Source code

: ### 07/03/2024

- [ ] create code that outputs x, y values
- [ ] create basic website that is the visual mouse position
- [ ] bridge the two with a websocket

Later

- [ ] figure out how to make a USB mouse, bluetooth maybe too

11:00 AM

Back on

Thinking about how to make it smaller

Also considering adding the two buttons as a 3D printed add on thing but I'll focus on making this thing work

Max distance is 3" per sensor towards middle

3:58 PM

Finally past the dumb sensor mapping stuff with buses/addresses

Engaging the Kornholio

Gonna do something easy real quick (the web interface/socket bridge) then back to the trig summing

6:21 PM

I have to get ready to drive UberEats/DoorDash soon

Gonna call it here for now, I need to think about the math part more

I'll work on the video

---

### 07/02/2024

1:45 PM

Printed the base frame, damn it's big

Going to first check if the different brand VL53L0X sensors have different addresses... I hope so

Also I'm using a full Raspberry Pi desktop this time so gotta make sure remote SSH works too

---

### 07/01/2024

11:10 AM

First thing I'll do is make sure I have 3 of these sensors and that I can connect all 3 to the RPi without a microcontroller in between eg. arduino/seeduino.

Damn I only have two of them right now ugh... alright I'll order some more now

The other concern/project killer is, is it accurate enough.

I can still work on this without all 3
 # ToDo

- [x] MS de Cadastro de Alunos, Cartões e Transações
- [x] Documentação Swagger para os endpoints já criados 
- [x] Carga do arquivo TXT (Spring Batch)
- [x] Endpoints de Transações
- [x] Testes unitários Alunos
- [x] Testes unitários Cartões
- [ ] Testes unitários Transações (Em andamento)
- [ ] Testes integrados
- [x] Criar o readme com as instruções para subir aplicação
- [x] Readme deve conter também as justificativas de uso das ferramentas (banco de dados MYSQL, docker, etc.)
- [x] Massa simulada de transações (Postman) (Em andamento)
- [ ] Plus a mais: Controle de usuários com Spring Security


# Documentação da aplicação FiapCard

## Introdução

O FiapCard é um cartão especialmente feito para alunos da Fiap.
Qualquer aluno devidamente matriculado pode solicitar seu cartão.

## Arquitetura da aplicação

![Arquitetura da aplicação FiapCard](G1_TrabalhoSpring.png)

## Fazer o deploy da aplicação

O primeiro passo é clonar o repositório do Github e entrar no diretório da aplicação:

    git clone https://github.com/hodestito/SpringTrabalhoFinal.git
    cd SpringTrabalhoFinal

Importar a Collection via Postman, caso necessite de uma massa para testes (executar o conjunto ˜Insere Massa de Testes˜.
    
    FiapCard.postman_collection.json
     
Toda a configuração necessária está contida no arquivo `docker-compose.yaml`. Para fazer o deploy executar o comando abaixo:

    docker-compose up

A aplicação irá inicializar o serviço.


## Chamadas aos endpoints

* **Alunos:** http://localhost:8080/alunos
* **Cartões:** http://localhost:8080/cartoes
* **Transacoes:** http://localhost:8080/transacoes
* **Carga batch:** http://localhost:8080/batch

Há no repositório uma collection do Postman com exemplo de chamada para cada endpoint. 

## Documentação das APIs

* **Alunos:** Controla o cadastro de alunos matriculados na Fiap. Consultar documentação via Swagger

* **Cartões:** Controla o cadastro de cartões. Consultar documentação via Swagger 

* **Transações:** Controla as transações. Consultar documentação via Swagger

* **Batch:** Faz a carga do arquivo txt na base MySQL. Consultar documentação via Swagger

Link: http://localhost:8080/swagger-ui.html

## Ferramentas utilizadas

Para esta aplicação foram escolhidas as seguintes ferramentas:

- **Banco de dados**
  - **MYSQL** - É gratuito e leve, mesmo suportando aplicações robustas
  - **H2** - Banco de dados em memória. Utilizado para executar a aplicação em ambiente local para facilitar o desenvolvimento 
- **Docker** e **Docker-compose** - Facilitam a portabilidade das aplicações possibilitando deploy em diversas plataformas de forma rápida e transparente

◇ ◇ ◇ ◇ ◇ ◇ ◇

### [WHAT YOU HAVE TO DO]
Please give back, exactly as it stands above, the stretch from the line with "- [x] Testes unitários Cartões" through the line with "- [ ] Plus a", and no line outside it.

### [YOUR SOLUTION]
- [x] Testes unitários Cartões
- [ ] Testes unitários Transações (Em andamento)
- [ ] Testes integrados
- [x] Criar o readme com as instruções para subir aplicação
- [x] Readme deve conter também as justificativas de uso das ferramentas (banco de dados MYSQL, docker, etc.)
- [x] Massa simulada de transações (Postman) (Em andamento)
- [ ] Plus a mais: Controle de usuários com Spring Security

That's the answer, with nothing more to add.